[Rendered images with source text]
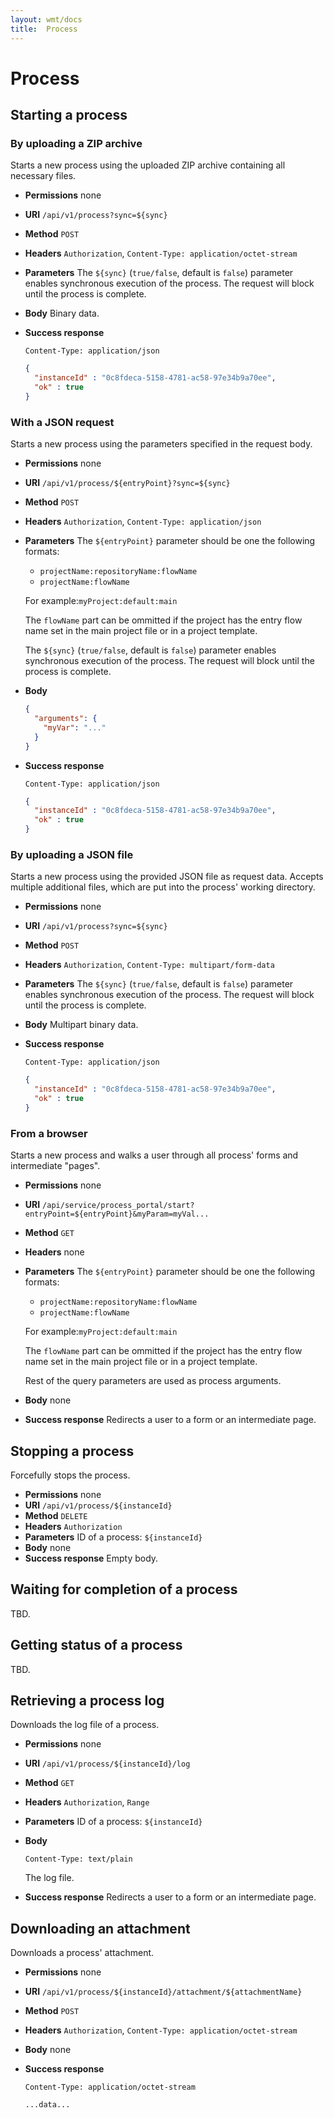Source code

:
 ```yaml
---
layout: wmt/docs
title:  Process
---
```


# Process

## Starting a process

### By uploading a ZIP archive

Starts a new process using the uploaded ZIP archive containing all
necessary files.

* **Permissions** none
* **URI** `/api/v1/process?sync=${sync}`
* **Method** `POST`
* **Headers** `Authorization`, `Content-Type: application/octet-stream`
* **Parameters**
    The `${sync}` (`true/false`, default is `false`) parameter enables
    synchronous execution of the process. The request will block until
    the process is complete.
* **Body**
    Binary data. 
* **Success response**
    ```
    Content-Type: application/json
    ```
    
    ```json
    {
      "instanceId" : "0c8fdeca-5158-4781-ac58-97e34b9a70ee",
      "ok" : true
    }
    ```

### With a JSON request

Starts a new process using the parameters specified in the request body.

* **Permissions** none
* **URI** `/api/v1/process/${entryPoint}?sync=${sync}`
* **Method** `POST`
* **Headers** `Authorization`, `Content-Type: application/json`
* **Parameters**
    The `${entryPoint}` parameter should be one the following formats:
    - `projectName:repositoryName:flowName`
    - `projectName:flowName`

    For example:`myProject:default:main`
    
    The `flowName` part can be ommitted if the project has the
    entry flow name set in the main project file or in a project
    template.
    
    The `${sync}` (`true/false`, default is `false`) parameter enables
    synchronous execution of the process. The request will block until
    the process is complete.
* **Body**
    ```json
    {
      "arguments": {
        "myVar": "..."
      }
    }
    ```
* **Success response**
    ```
    Content-Type: application/json
    ```
    
    ```json
    {
      "instanceId" : "0c8fdeca-5158-4781-ac58-97e34b9a70ee",
      "ok" : true
    }
    ```
    
### By uploading a JSON file

Starts a new process using the provided JSON file as request data.
Accepts multiple additional files, which are put into the process'
working directory.

* **Permissions** none
* **URI** `/api/v1/process?sync=${sync}`
* **Method** `POST`
* **Headers** `Authorization`, `Content-Type: multipart/form-data`
* **Parameters**
    The `${sync}` (`true/false`, default is `false`) parameter enables
    synchronous execution of the process. The request will block until
    the process is complete.
* **Body**
    Multipart binary data.
* **Success response**
    ```
    Content-Type: application/json
    ```
    
    ```json
    {
      "instanceId" : "0c8fdeca-5158-4781-ac58-97e34b9a70ee",
      "ok" : true
    }
    ```

### From a browser

Starts a new process and walks a user through all process' forms and
intermediate "pages".

* **Permissions** none
* **URI** `/api/service/process_portal/start?entryPoint=${entryPoint}&myParam=myVal...`
* **Method** `GET`
* **Headers** none
* **Parameters**
    The `${entryPoint}` parameter should be one the following formats:
    - `projectName:repositoryName:flowName`
    - `projectName:flowName`

    For example:`myProject:default:main`
    
    The `flowName` part can be ommitted if the project has the
    entry flow name set in the main project file or in a project
    template.
   
    Rest of the query parameters are used as process arguments.
* **Body**
    none
* **Success response**
    Redirects a user to a form or an intermediate page.

## Stopping a process

Forcefully stops the process.

* **Permissions** none
* **URI** `/api/v1/process/${instanceId}`
* **Method** `DELETE`
* **Headers** `Authorization`
* **Parameters**
    ID of a process: `${instanceId}`
* **Body**
    none
* **Success response**
    Empty body.

## Waiting for completion of a process

TBD.

## Getting status of a process

TBD.

## Retrieving a process log

Downloads the log file of a process.

* **Permissions** none
* **URI** `/api/v1/process/${instanceId}/log`
* **Method** `GET`
* **Headers** `Authorization`, `Range`
* **Parameters**
    ID of a process: `${instanceId}`
* **Body**
    ```
    Content-Type: text/plain
    ```
    
    The log file.
* **Success response**
    Redirects a user to a form or an intermediate page.


## Downloading an attachment

Downloads a process' attachment.

* **Permissions** none
* **URI** `/api/v1/process/${instanceId}/attachment/${attachmentName}`
* **Method** `POST`
* **Headers** `Authorization`, `Content-Type: application/octet-stream`
* **Body**
    none
* **Success response**
    ```
    Content-Type: application/octet-stream
    ```
    
    ```
    ...data...
    ```
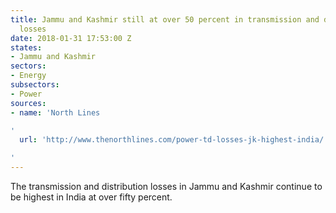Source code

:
 ```yaml
---
title: Jammu and Kashmir still at over 50 percent in transmission and distribution
  losses
date: 2018-01-31 17:53:00 Z
states:
- Jammu and Kashmir
sectors:
- Energy
subsectors:
- Power
sources:
- name: 'North Lines

'
  url: 'http://www.thenorthlines.com/power-td-losses-jk-highest-india/

'
---
```


The transmission and distribution losses in Jammu and Kashmir continue to be highest in India at over fifty percent.
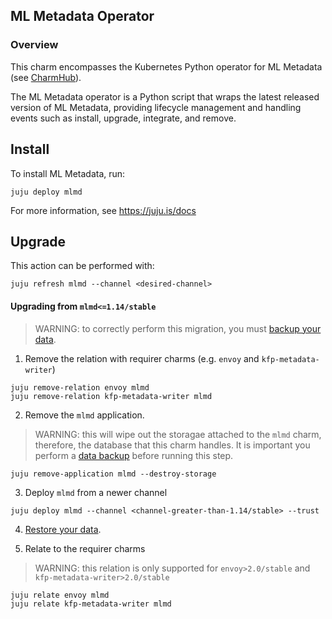 ## ML Metadata Operator

### Overview
This charm encompasses the Kubernetes Python operator for ML Metadata (see
[CharmHub](https://charmhub.io/?q=mlmd)).

The ML Metadata operator is a Python script that wraps the latest released version of ML
Metadata, providing lifecycle management and handling events such as install, upgrade,
integrate, and remove.

## Install

To install ML Metadata, run:

    juju deploy mlmd

For more information, see https://juju.is/docs

## Upgrade

This action can be performed with:

```
juju refresh mlmd --channel <desired-channel>
```

#### Upgrading from `mlmd<=1.14/stable`

> WARNING: to correctly perform this migration, you must [backup your data](https://discourse.charmhub.io/t/data-backups-and-restoration-for-ckf/13999#heading--backup-mlmd).

1. Remove the relation with requirer charms (e.g. `envoy` and `kfp-metadata-writer`)

```
juju remove-relation envoy mlmd
juju remove-relation kfp-metadata-writer mlmd
```

2. Remove the `mlmd` application.

> WARNING: this will wipe out the storagae attached to the `mlmd` charm, therefore, the database
that this charm handles. It is important you perform a [data backup](https://discourse.charmhub.io/t/data-backups-and-restoration-for-ckf/13999#heading--backup-mlmd) before
running this step.

```
juju remove-application mlmd --destroy-storage
```

3. Deploy `mlmd` from a newer channel

```
juju deploy mlmd --channel <channel-greater-than-1.14/stable> --trust
```

4. [Restore your data](https://discourse.charmhub.io/t/data-backups-and-restoration-for-ckf/13999#heading--restore-mlmd).

5. Relate to the requirer charms

> WARNING: this relation is only supported for `envoy>2.0/stable` and `kfp-metadata-writer>2.0/stable`

```
juju relate envoy mlmd
juju relate kfp-metadata-writer mlmd
```
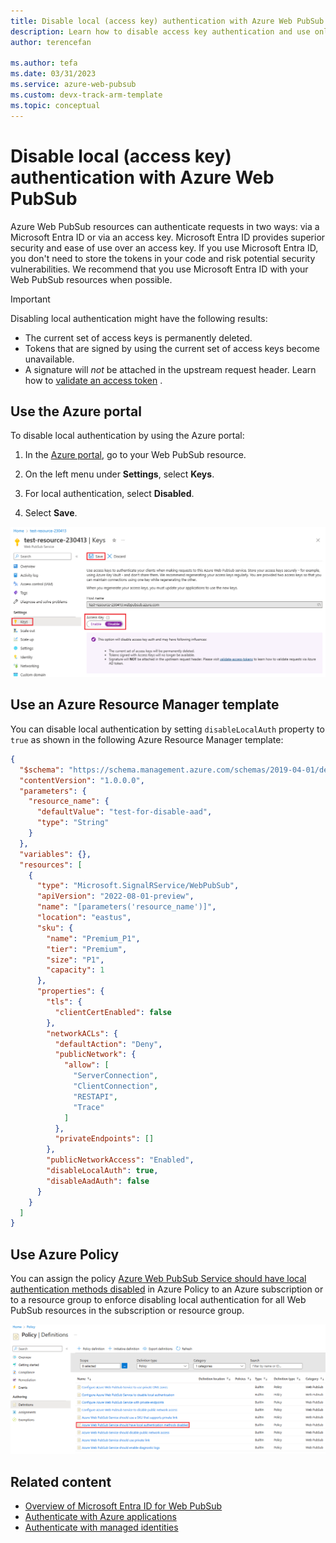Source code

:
 ```yaml
---
title: Disable local (access key) authentication with Azure Web PubSub
description: Learn how to disable access key authentication and use only Microsoft Entra authorization with Azure Web PubSub.
author: terencefan

ms.author: tefa
ms.date: 03/31/2023
ms.service: azure-web-pubsub
ms.custom: devx-track-arm-template
ms.topic: conceptual
---
```


# Disable local (access key) authentication with Azure Web PubSub

Azure Web PubSub resources can authenticate requests in two ways: via a Microsoft Entra ID or via an access key. Microsoft Entra ID provides superior security and ease of use over an access key. If you use Microsoft Entra ID, you don't need to store the tokens in your code and risk potential security vulnerabilities. We recommend that you use Microsoft Entra ID with your Web PubSub resources when possible.

> [!IMPORTANT]
> Disabling local authentication might have the following results:
>
> - The current set of access keys is permanently deleted.
> - Tokens that are signed by using the current set of access keys become unavailable.
> - A signature will *not* be attached in the upstream request header. Learn how to [validate an access token](./howto-use-managed-identity.md#validate-access-tokens) .

## Use the Azure portal

To disable local authentication by using the Azure portal:

1. In the [Azure portal](https://portal.azure.com), go to your Web PubSub resource.

2. On the left menu under **Settings**, select **Keys**.

3. For local authentication, select **Disabled**.

4. Select **Save**.

![Screenshot that shows disabling local authentication.](./media/howto-disable-local-auth/disable-local-auth.png)

## Use an Azure Resource Manager template

You can disable local authentication by setting `disableLocalAuth` property to `true` as shown in the following Azure Resource Manager template:

```json
{
  "$schema": "https://schema.management.azure.com/schemas/2019-04-01/deploymentTemplate.json#",
  "contentVersion": "1.0.0.0",
  "parameters": {
    "resource_name": {
      "defaultValue": "test-for-disable-aad",
      "type": "String"
    }
  },
  "variables": {},
  "resources": [
    {
      "type": "Microsoft.SignalRService/WebPubSub",
      "apiVersion": "2022-08-01-preview",
      "name": "[parameters('resource_name')]",
      "location": "eastus",
      "sku": {
        "name": "Premium_P1",
        "tier": "Premium",
        "size": "P1",
        "capacity": 1
      },
      "properties": {
        "tls": {
          "clientCertEnabled": false
        },
        "networkACLs": {
          "defaultAction": "Deny",
          "publicNetwork": {
            "allow": [
              "ServerConnection",
              "ClientConnection",
              "RESTAPI",
              "Trace"
            ]
          },
          "privateEndpoints": []
        },
        "publicNetworkAccess": "Enabled",
        "disableLocalAuth": true,
        "disableAadAuth": false
      }
    }
  ]
}
```

## Use Azure Policy

You can assign the policy [Azure Web PubSub Service should have local authentication methods disabled](https://ms.portal.azure.com/#view/Microsoft_Azure_Policy/PolicyDetailBlade/definitionId/%2Fproviders%2FMicrosoft.Authorization%2FpolicyDefinitions%2Fb66ab71c-582d-4330-adfd-ac162e78691e) in Azure Policy to an Azure subscription or to a resource group to enforce disabling local authentication for all Web PubSub resources in the subscription or resource group.

![Screenshot that shows disabling local authentication policy.](./media/howto-disable-local-auth/disable-local-auth-policy.png)

## Related content

- [Overview of Microsoft Entra ID for Web PubSub](concept-azure-ad-authorization.md)
- [Authenticate with Azure applications](./howto-authorize-from-application.md)
- [Authenticate with managed identities](./howto-authorize-from-managed-identity.md)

• YOUR GOAL
Bring together all lines of the entries above in which the string "Overview" occurs.

• ANSWER SPACE
### Overview
- [Overview of Microsoft Entra ID for Web PubSub](concept-azure-ad-authorization.md)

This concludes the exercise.